Nothing in the records may change when you print them out again.

[Source texts of formatted documents]
——————

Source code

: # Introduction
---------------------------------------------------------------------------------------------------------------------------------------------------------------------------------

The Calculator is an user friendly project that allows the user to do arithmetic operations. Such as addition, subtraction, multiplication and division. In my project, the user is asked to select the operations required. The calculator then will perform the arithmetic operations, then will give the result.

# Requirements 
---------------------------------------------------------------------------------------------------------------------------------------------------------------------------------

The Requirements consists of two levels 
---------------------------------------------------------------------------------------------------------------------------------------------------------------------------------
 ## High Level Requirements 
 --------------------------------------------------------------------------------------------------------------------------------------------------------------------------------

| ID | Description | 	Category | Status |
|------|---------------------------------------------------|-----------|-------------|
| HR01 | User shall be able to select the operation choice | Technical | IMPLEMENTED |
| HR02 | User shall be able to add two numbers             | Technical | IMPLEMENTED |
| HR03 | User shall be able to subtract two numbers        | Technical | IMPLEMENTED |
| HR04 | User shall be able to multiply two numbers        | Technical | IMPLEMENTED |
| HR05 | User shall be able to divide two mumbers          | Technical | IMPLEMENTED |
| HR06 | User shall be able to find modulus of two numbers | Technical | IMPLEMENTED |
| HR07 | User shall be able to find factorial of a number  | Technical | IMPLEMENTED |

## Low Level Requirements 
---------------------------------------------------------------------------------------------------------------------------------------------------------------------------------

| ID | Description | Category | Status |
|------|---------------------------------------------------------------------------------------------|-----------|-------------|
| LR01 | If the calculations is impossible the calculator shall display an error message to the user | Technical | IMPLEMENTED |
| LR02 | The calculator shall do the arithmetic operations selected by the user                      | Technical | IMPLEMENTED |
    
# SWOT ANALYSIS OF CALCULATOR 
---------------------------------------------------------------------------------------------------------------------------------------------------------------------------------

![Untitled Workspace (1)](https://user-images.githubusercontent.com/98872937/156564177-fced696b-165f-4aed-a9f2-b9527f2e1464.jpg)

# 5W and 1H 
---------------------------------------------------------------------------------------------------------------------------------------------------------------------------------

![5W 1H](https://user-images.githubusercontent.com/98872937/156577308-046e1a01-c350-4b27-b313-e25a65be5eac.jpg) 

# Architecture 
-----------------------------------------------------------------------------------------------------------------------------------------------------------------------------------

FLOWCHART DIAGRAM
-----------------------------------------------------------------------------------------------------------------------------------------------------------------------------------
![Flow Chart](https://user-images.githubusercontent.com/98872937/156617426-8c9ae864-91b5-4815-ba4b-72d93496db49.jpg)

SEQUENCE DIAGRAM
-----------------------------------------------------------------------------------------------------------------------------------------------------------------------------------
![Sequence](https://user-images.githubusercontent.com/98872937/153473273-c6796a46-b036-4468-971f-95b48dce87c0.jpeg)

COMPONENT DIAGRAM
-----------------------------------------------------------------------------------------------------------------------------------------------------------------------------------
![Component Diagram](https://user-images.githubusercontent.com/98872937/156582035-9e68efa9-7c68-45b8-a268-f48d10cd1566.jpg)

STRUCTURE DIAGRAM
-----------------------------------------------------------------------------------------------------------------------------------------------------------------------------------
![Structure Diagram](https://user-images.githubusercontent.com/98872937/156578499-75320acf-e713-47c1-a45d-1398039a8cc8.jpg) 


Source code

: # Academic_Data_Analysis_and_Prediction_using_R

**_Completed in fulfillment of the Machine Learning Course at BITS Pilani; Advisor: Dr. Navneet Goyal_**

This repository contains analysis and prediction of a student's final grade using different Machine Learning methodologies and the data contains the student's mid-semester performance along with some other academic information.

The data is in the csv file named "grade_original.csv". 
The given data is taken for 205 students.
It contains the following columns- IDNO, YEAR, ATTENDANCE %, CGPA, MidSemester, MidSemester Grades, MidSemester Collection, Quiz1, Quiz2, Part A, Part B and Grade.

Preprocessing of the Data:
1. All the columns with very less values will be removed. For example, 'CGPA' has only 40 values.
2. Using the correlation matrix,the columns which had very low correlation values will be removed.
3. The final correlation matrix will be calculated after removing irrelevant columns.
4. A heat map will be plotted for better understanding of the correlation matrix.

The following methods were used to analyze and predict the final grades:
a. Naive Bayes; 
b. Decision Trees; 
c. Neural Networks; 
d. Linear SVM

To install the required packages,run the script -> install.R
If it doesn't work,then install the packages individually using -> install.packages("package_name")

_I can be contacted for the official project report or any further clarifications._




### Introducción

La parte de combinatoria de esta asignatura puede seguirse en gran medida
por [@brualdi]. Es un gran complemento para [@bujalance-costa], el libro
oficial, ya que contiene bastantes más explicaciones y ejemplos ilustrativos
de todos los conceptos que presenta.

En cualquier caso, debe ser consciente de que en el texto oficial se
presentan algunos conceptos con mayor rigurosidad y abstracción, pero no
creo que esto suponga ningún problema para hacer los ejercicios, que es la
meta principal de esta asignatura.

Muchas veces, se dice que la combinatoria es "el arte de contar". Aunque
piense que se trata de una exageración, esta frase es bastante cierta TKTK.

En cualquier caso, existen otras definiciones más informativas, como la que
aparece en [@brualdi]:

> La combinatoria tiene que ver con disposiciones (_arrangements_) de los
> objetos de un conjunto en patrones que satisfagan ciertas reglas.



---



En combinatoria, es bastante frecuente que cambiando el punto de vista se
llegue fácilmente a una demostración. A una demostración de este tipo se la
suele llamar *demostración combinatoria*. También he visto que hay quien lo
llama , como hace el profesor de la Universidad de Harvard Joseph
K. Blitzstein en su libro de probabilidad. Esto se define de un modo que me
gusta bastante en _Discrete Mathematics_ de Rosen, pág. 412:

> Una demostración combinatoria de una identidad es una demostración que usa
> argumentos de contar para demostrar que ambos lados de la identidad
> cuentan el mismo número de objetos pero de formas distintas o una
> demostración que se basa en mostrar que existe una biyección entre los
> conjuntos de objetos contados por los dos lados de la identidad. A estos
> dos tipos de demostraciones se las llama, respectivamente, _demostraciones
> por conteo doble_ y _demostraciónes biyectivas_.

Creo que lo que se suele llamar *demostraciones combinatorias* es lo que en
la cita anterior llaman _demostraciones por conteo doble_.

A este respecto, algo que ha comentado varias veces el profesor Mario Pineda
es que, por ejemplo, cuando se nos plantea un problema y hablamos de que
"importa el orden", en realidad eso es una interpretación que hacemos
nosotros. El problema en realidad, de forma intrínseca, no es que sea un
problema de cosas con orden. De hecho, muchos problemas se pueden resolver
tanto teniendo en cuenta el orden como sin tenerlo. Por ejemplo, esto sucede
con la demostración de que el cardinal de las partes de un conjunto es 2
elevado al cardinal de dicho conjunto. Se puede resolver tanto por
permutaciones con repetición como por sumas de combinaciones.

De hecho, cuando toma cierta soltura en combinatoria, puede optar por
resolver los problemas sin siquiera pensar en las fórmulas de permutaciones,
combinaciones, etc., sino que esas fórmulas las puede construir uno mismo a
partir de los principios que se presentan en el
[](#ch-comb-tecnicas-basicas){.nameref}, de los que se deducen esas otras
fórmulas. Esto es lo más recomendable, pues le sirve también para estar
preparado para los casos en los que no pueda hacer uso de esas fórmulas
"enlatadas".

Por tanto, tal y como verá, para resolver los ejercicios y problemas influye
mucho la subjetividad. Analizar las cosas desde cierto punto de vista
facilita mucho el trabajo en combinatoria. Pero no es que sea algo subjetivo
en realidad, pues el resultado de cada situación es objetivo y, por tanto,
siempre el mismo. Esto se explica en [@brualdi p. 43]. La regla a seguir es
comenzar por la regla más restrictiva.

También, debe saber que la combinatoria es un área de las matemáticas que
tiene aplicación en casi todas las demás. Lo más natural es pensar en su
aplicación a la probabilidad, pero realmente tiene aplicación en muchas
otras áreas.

——————

## WRITTEN RESPONSE:
Source code

: # Introduction
---------------------------------------------------------------------------------------------------------------------------------------------------------------------------------

The Calculator is an user friendly project that allows the user to do arithmetic operations. Such as addition, subtraction, multiplication and division. In my project, the user is asked to select the operations required. The calculator then will perform the arithmetic operations, then will give the result.

# Requirements 
---------------------------------------------------------------------------------------------------------------------------------------------------------------------------------

The Requirements consists of two levels 
---------------------------------------------------------------------------------------------------------------------------------------------------------------------------------
 ## High Level Requirements 
 --------------------------------------------------------------------------------------------------------------------------------------------------------------------------------

| ID | Description | 	Category | Status |
|------|---------------------------------------------------|-----------|-------------|
| HR01 | User shall be able to select the operation choice | Technical | IMPLEMENTED |
| HR02 | User shall be able to add two numbers             | Technical | IMPLEMENTED |
| HR03 | User shall be able to subtract two numbers        | Technical | IMPLEMENTED |
| HR04 | User shall be able to multiply two numbers        | Technical | IMPLEMENTED |
| HR05 | User shall be able to divide two mumbers          | Technical | IMPLEMENTED |
| HR06 | User shall be able to find modulus of two numbers | Technical | IMPLEMENTED |
| HR07 | User shall be able to find factorial of a number  | Technical | IMPLEMENTED |

## Low Level Requirements 
---------------------------------------------------------------------------------------------------------------------------------------------------------------------------------

| ID | Description | Category | Status |
|------|---------------------------------------------------------------------------------------------|-----------|-------------|
| LR01 | If the calculations is impossible the calculator shall display an error message to the user | Technical | IMPLEMENTED |
| LR02 | The calculator shall do the arithmetic operations selected by the user                      | Technical | IMPLEMENTED |
    
# SWOT ANALYSIS OF CALCULATOR 
---------------------------------------------------------------------------------------------------------------------------------------------------------------------------------

![Untitled Workspace (1)](https://user-images.githubusercontent.com/98872937/156564177-fced696b-165f-4aed-a9f2-b9527f2e1464.jpg)

# 5W and 1H 
---------------------------------------------------------------------------------------------------------------------------------------------------------------------------------

![5W 1H](https://user-images.githubusercontent.com/98872937/156577308-046e1a01-c350-4b27-b313-e25a65be5eac.jpg) 

# Architecture 
-----------------------------------------------------------------------------------------------------------------------------------------------------------------------------------

FLOWCHART DIAGRAM
-----------------------------------------------------------------------------------------------------------------------------------------------------------------------------------
![Flow Chart](https://user-images.githubusercontent.com/98872937/156617426-8c9ae864-91b5-4815-ba4b-72d93496db49.jpg)

SEQUENCE DIAGRAM
-----------------------------------------------------------------------------------------------------------------------------------------------------------------------------------
![Sequence](https://user-images.githubusercontent.com/98872937/153473273-c6796a46-b036-4468-971f-95b48dce87c0.jpeg)

COMPONENT DIAGRAM
-----------------------------------------------------------------------------------------------------------------------------------------------------------------------------------
![Component Diagram](https://user-images.githubusercontent.com/98872937/156582035-9e68efa9-7c68-45b8-a268-f48d10cd1566.jpg)

STRUCTURE DIAGRAM
-----------------------------------------------------------------------------------------------------------------------------------------------------------------------------------
![Structure Diagram](https://user-images.githubusercontent.com/98872937/156578499-75320acf-e713-47c1-a45d-1398039a8cc8.jpg) 


Source code

: # Academic_Data_Analysis_and_Prediction_using_R

**_Completed in fulfillment of the Machine Learning Course at BITS Pilani; Advisor: Dr. Navneet Goyal_**

This repository contains analysis and prediction of a student's final grade using different Machine Learning methodologies and the data contains the student's mid-semester performance along with some other academic information.

The data is in the csv file named "grade_original.csv". 
The given data is taken for 205 students.
It contains the following columns- IDNO, YEAR, ATTENDANCE %, CGPA, MidSemester, MidSemester Grades, MidSemester Collection, Quiz1, Quiz2, Part A, Part B and Grade.

Preprocessing of the Data:
1. All the columns with very less values will be removed. For example, 'CGPA' has only 40 values.
2. Using the correlation matrix,the columns which had very low correlation values will be removed.
3. The final correlation matrix will be calculated after removing irrelevant columns.
4. A heat map will be plotted for better understanding of the correlation matrix.

The following methods were used to analyze and predict the final grades:
a. Naive Bayes; 
b. Decision Trees; 
c. Neural Networks; 
d. Linear SVM

To install the required packages,run the script -> install.R
If it doesn't work,then install the packages individually using -> install.packages("package_name")

_I can be contacted for the official project report or any further clarifications._




### Introducción

La parte de combinatoria de esta asignatura puede seguirse en gran medida
por [@brualdi]. Es un gran complemento para [@bujalance-costa], el libro
oficial, ya que contiene bastantes más explicaciones y ejemplos ilustrativos
de todos los conceptos que presenta.

En cualquier caso, debe ser consciente de que en el texto oficial se
presentan algunos conceptos con mayor rigurosidad y abstracción, pero no
creo que esto suponga ningún problema para hacer los ejercicios, que es la
meta principal de esta asignatura.

Muchas veces, se dice que la combinatoria es "el arte de contar". Aunque
piense que se trata de una exageración, esta frase es bastante cierta TKTK.

En cualquier caso, existen otras definiciones más informativas, como la que
aparece en [@brualdi]:

> La combinatoria tiene que ver con disposiciones (_arrangements_) de los
> objetos de un conjunto en patrones que satisfagan ciertas reglas.



---



En combinatoria, es bastante frecuente que cambiando el punto de vista se
llegue fácilmente a una demostración. A una demostración de este tipo se la
suele llamar *demostración combinatoria*. También he visto que hay quien lo
llama , como hace el profesor de la Universidad de Harvard Joseph
K. Blitzstein en su libro de probabilidad. Esto se define de un modo que me
gusta bastante en _Discrete Mathematics_ de Rosen, pág. 412:

> Una demostración combinatoria de una identidad es una demostración que usa
> argumentos de contar para demostrar que ambos lados de la identidad
> cuentan el mismo número de objetos pero de formas distintas o una
> demostración que se basa en mostrar que existe una biyección entre los
> conjuntos de objetos contados por los dos lados de la identidad. A estos
> dos tipos de demostraciones se las llama, respectivamente, _demostraciones
> por conteo doble_ y _demostraciónes biyectivas_.

Creo que lo que se suele llamar *demostraciones combinatorias* es lo que en
la cita anterior llaman _demostraciones por conteo doble_.

A este respecto, algo que ha comentado varias veces el profesor Mario Pineda
es que, por ejemplo, cuando se nos plantea un problema y hablamos de que
"importa el orden", en realidad eso es una interpretación que hacemos
nosotros. El problema en realidad, de forma intrínseca, no es que sea un
problema de cosas con orden. De hecho, muchos problemas se pueden resolver
tanto teniendo en cuenta el orden como sin tenerlo. Por ejemplo, esto sucede
con la demostración de que el cardinal de las partes de un conjunto es 2
elevado al cardinal de dicho conjunto. Se puede resolver tanto por
permutaciones con repetición como por sumas de combinaciones.

De hecho, cuando toma cierta soltura en combinatoria, puede optar por
resolver los problemas sin siquiera pensar en las fórmulas de permutaciones,
combinaciones, etc., sino que esas fórmulas las puede construir uno mismo a
partir de los principios que se presentan en el
[](#ch-comb-tecnicas-basicas){.nameref}, de los que se deducen esas otras
fórmulas. Esto es lo más recomendable, pues le sirve también para estar
preparado para los casos en los que no pueda hacer uso de esas fórmulas
"enlatadas".

Por tanto, tal y como verá, para resolver los ejercicios y problemas influye
mucho la subjetividad. Analizar las cosas desde cierto punto de vista
facilita mucho el trabajo en combinatoria. Pero no es que sea algo subjetivo
en realidad, pues el resultado de cada situación es objetivo y, por tanto,
siempre el mismo. Esto se explica en [@brualdi p. 43]. La regla a seguir es
comenzar por la regla más restrictiva.

También, debe saber que la combinatoria es un área de las matemáticas que
tiene aplicación en casi todas las demás. Lo más natural es pensar en su
aplicación a la probabilidad, pero realmente tiene aplicación en muchas
otras áreas.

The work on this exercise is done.